**Information provided:**
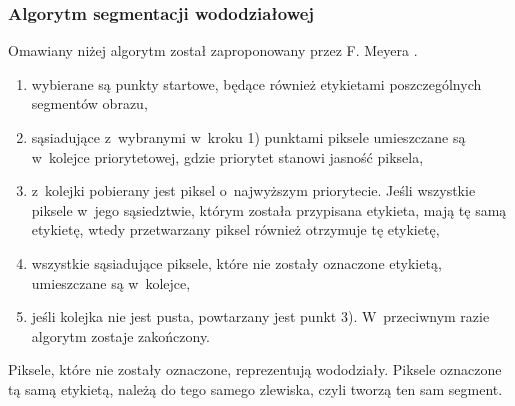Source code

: \subsubsection{Algorytm segmentacji wododziałowej}
Omawiany niżej algorytm został zaproponowany przez F. Meyera \cite{beucher93}.
\begin{enumerate}
  \item wybierane są punkty startowe, będące również etykietami poszczególnych segmentów obrazu,
  \item sąsiadujące z~wybranymi w~kroku 1) punktami piksele umieszczane są w~kolejce priorytetowej, gdzie priorytet stanowi jasność piksela,
  \item z~kolejki pobierany jest piksel o~najwyższym priorytecie. Jeśli wszystkie piksele w~jego sąsiedztwie, którym została przypisana etykieta, mają tę samą etykietę, wtedy przetwarzany piksel również otrzymuje tę etykietę,
  \item wszystkie sąsiadujące piksele, które nie zostały oznaczone etykietą, umieszczane są w~kolejce,
  \item jeśli kolejka nie jest pusta, powtarzany jest punkt 3). W~przeciwnym razie algorytm zostaje zakończony.
\end{enumerate}
Piksele, które nie zostały oznaczone, reprezentują wododziały. Piksele oznaczone tą samą etykietą, należą do tego samego zlewiska, czyli tworzą ten sam segment.
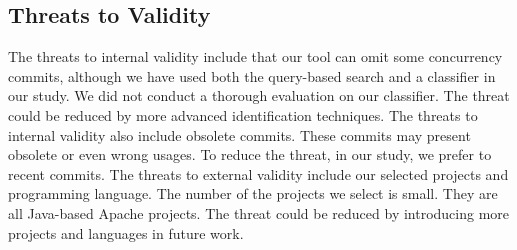 \subsection{Threats to Validity}

The threats to internal validity include that our tool can omit some concurrency commits, although we have used both the query-based search and a classifier in our study. We did not conduct a thorough evaluation on our classifier. The threat could be reduced by more advanced identification techniques. The threats to internal validity also include obsolete commits. These commits may present obsolete or even wrong usages. To reduce the threat, in our study, we prefer to recent commits. The threats to external validity include our selected projects and programming language. The number of the projects we select is small. They are all Java-based Apache projects. The threat could be reduced by introducing more projects and languages in future work.

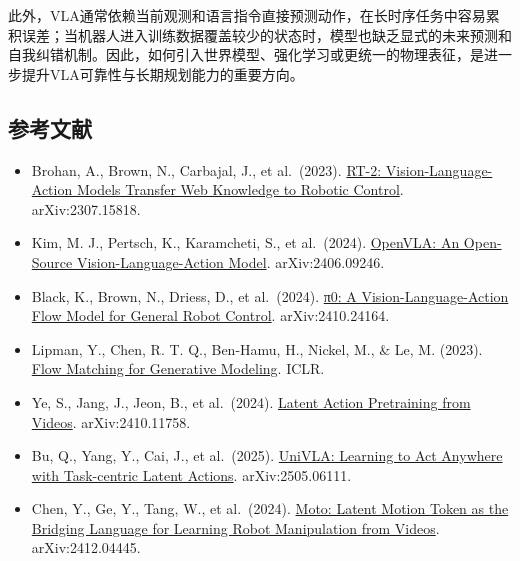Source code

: 此外，VLA通常依赖当前观测和语言指令直接预测动作，在长时序任务中容易累积误差；当机器人进入训练数据覆盖较少的状态时，模型也缺乏显式的未来预测和自我纠错机制。因此，如何引入世界模型、强化学习或更统一的物理表征，是进一步提升VLA可靠性与长期规划能力的重要方向。

\FloatBarrier
{}
\hypertarget{ux53c2ux8003ux6587ux732e-152}{%
\subsection{参考文献}\label{ux53c2ux8003ux6587ux732e-152}}

\vspace{0.25em}
\begin{itemize}
\tightlist
\item
  Brohan, A., Brown, N., Carbajal, J., et al.~(2023). \href{https://arxiv.org/abs/2307.15818}{RT-2: Vision-Language-Action Models Transfer Web Knowledge to Robotic Control}. arXiv:2307.15818.
\item
  Kim, M. J., Pertsch, K., Karamcheti, S., et al.~(2024). \href{https://arxiv.org/abs/2406.09246}{OpenVLA: An Open-Source Vision-Language-Action Model}. arXiv:2406.09246.
\item
  Black, K., Brown, N., Driess, D., et al.~(2024). \href{https://arxiv.org/abs/2410.24164}{π0: A Vision-Language-Action Flow Model for General Robot Control}. arXiv:2410.24164.
\item
  Lipman, Y., Chen, R. T. Q., Ben-Hamu, H., Nickel, M., \& Le, M. (2023). \href{https://arxiv.org/abs/2210.02747}{Flow Matching for Generative Modeling}. ICLR.
\item
  Ye, S., Jang, J., Jeon, B., et al.~(2024). \href{https://arxiv.org/abs/2410.11758}{Latent Action Pretraining from Videos}. arXiv:2410.11758.
\item
  Bu, Q., Yang, Y., Cai, J., et al.~(2025). \href{https://arxiv.org/abs/2505.06111}{UniVLA: Learning to Act Anywhere with Task-centric Latent Actions}. arXiv:2505.06111.
\item
  Chen, Y., Ge, Y., Tang, W., et al.~(2024). \href{https://arxiv.org/abs/2412.04445}{Moto: Latent Motion Token as the Bridging Language for Learning Robot Manipulation from Videos}. arXiv:2412.04445.
\end{itemize}

\clearpage
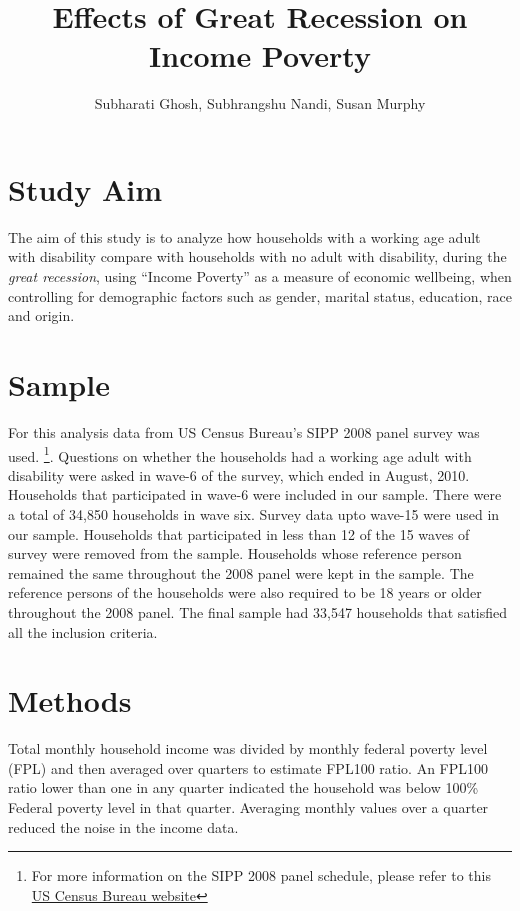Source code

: \documentclass[11pt]{extarticle} %
\begin{document}

\title{Effects of Great Recession on Income Poverty}
\author{Subharati Ghosh, Subhrangshu Nandi, Susan Murphy \\
\date{}
}

\maketitle

\section{Study Aim}
The aim of this study is to analyze how households with a working age adult with disability compare with households with no adult with disability, during the {\emph{great recession}}, using ``Income Poverty'' as a measure of economic wellbeing, when controlling for demographic factors such as gender, marital status, education, race and origin. 

\section{Sample}
For this analysis data from US Census Bureau's SIPP 2008 panel survey was used. {\footnote{For more information on the SIPP 2008 panel schedule, please refer to this \href{http://www.census.gov/programs-surveys/sipp/data/2008-panel.html}{US Census Bureau website}}}. Questions on whether the households had a working age adult with disability were asked in wave-6 of the survey, which ended in August, 2010. Households that participated in wave-6 were included in our sample. There were a total of 34,850 households in wave six. Survey data upto wave-15 were used in our sample. Households that participated in less than 12 of the 15 waves of survey were removed from the sample. Households whose reference person remained the same throughout the 2008 panel were kept in the sample. The reference persons of the households were also required to be 18 years or older throughout the 2008 panel. The final sample had 33,547 households that satisfied all the inclusion criteria. 

\section{Methods}
Total monthly household income was divided by monthly federal poverty level (FPL) and then averaged over quarters to estimate FPL100 ratio. An FPL100 ratio lower than one in any quarter indicated the household was below 100\% Federal poverty level in that quarter. Averaging monthly values over a quarter reduced the noise in the income data. 
\end{document}
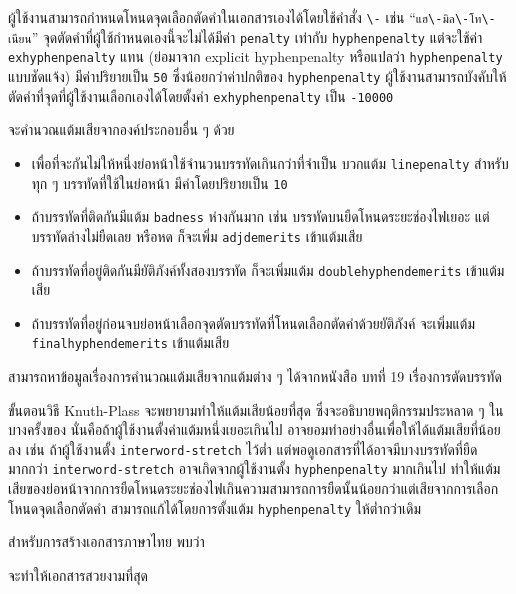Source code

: ผู้ใช้งานสามารถกำหนดโหนดจุดเลือกตัดคำในเอกสารเองได้โดยใช้คำสั่ง
\texttt{\textbackslash -} เช่น
\enquote{\texttt{แฮ\textbackslash -มิล\textbackslash -โท\textbackslash -เนียน}}
จุดตัดคำที่ผู้ใช้กำหนดเองนี้จะไม่ได้มีค่า \texttt{penalty} เท่ากับ
\texttt{hyphenpenalty} แต่จะใช้ค่า \texttt{exhyphenpenalty} แทน (ย่อมาจาก
explicit hyphenpenalty หรือแปลว่า \texttt{hyphenpenalty} แบบชัดแจ้ง)
มีค่าปริยายเป็น \texttt{50} ซึ่งน้อยกว่าค่าปกติของ \texttt{hyphenpenalty}
ผู้ใช้งานสามารถบังคับให้ \texlogo ตัดคำที่จุดที่ผู้ใช้งานเลือกเองได้โดยตั้งค่า
\texttt{exhyphenpenalty} เป็น \texttt{-10000}

\texlogo จะคำนวณแต้มเสียจากองค์ประกอบอื่น ๆ ด้วย
\begin{itemize}
  \item เพื่อที่จะกันไม่ให้หนึ่งย่อหน้าใช้จำนวนบรรทัดเกินกว่าที่จำเป็น \texlogo
        บวกแต้ม \texttt{linepenalty} สำหรับทุก ๆ บรรทัดที่ใช้ในย่อหน้า
        มีค่าโดยปริยายเป็น
        \texttt{10}
  \item ถ้าบรรทัดที่ติดกันมีแต้ม \texttt{badness} ห่างกันมาก เช่น
        บรรทัดบนยืดโหนดระยะช่องไฟเยอะ แต่บรรทัดล่างไม่ยืดเลย หรือหด \texlogo
        ก็จะเพิ่ม \texttt{adjdemerits} เข้าแต้มเสีย
  \item ถ้าบรรทัดที่อยู่ติดกันมียัติภังค์ทั้งสองบรรทัด ก็จะเพิ่มแต้ม
        \texttt{doublehyphendemerits} เข้าแต้มเสีย
  \item ถ้าบรรทัดที่อยู่ก่อนจบย่อหน้าเลือกจุดตัดบรรทัดที่โหนดเลือกตัดคำด้วยยัติภังค์
        จะเพิ่มแต้ม \texttt{finalhyphendemerits} เข้าแต้มเสีย
\end{itemize}
สามารถหาข้อมูลเรื่องการคำนวณแต้มเสียจากแต้มต่าง ๆ ได้จากหนังสือ
 บทที่ 19 เรื่องการตัดบรรทัด \parencite{texbytopic}

ขั้นตอนวิธี Knuth-Plass จะพยายามทำให้แต้มเสียน้อยที่สุด
ซึ่งจะอธิบายพฤติกรรมประหลาด ๆ ในบางครั้งของ \texlogo
นั่นคือถ้าผู้ใช้งานตั้งค่าแต้มหนึ่งเยอะเกินไป \texlogo
อาจยอมทำอย่างอื่นเพื่อให้ได้แต้มเสียที่น้อยลง เช่น ถ้าผู้ใช้งานตั้ง
\texttt{interword-stretch} ไว้ต่ำ แต่พอดูเอกสารที่ได้อาจมีบางบรรทัดที่ยืดมากกว่า
\texttt{interword-stretch} อาจเกิดจากผู้ใช้งานตั้ง \texttt{hyphenpenalty}
มากเกินไป
ทำให้แต้มเสียของย่อหน้าจากการยืดโหนดระยะช่องไฟเกินความสามารถการยืดนั้นน้อยกว่าแต่เสียจากการเลือกโหนดจุดเลือกตัดคำ
สามารถแก้ได้โดยการตั้งแต้ม \texttt{hyphenpenalty} ให้ต่ำกว่าเดิม

สำหรับการสร้างเอกสารภาษาไทย พบว่า
\begin{texsource}{}
\end{texsource}
จะทำให้เอกสารสวยงามที่สุด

**What the task requires:**
Your response must consist of the lines from the beginning of the data through the line containing "sąsiadujące z~wybranymi w~kroku", transcribed exactly, with no pictures.

**Result for this exercise:**
Source code

: \subsubsection{Algorytm segmentacji wododziałowej}
Omawiany niżej algorytm został zaproponowany przez F. Meyera \cite{beucher93}.
\begin{enumerate}
  \item wybierane są punkty startowe, będące również etykietami poszczególnych segmentów obrazu,
  \item sąsiadujące z~wybranymi w~kroku 1) punktami piksele umieszczane są w~kolejce priorytetowej, gdzie priorytet stanowi jasność piksela,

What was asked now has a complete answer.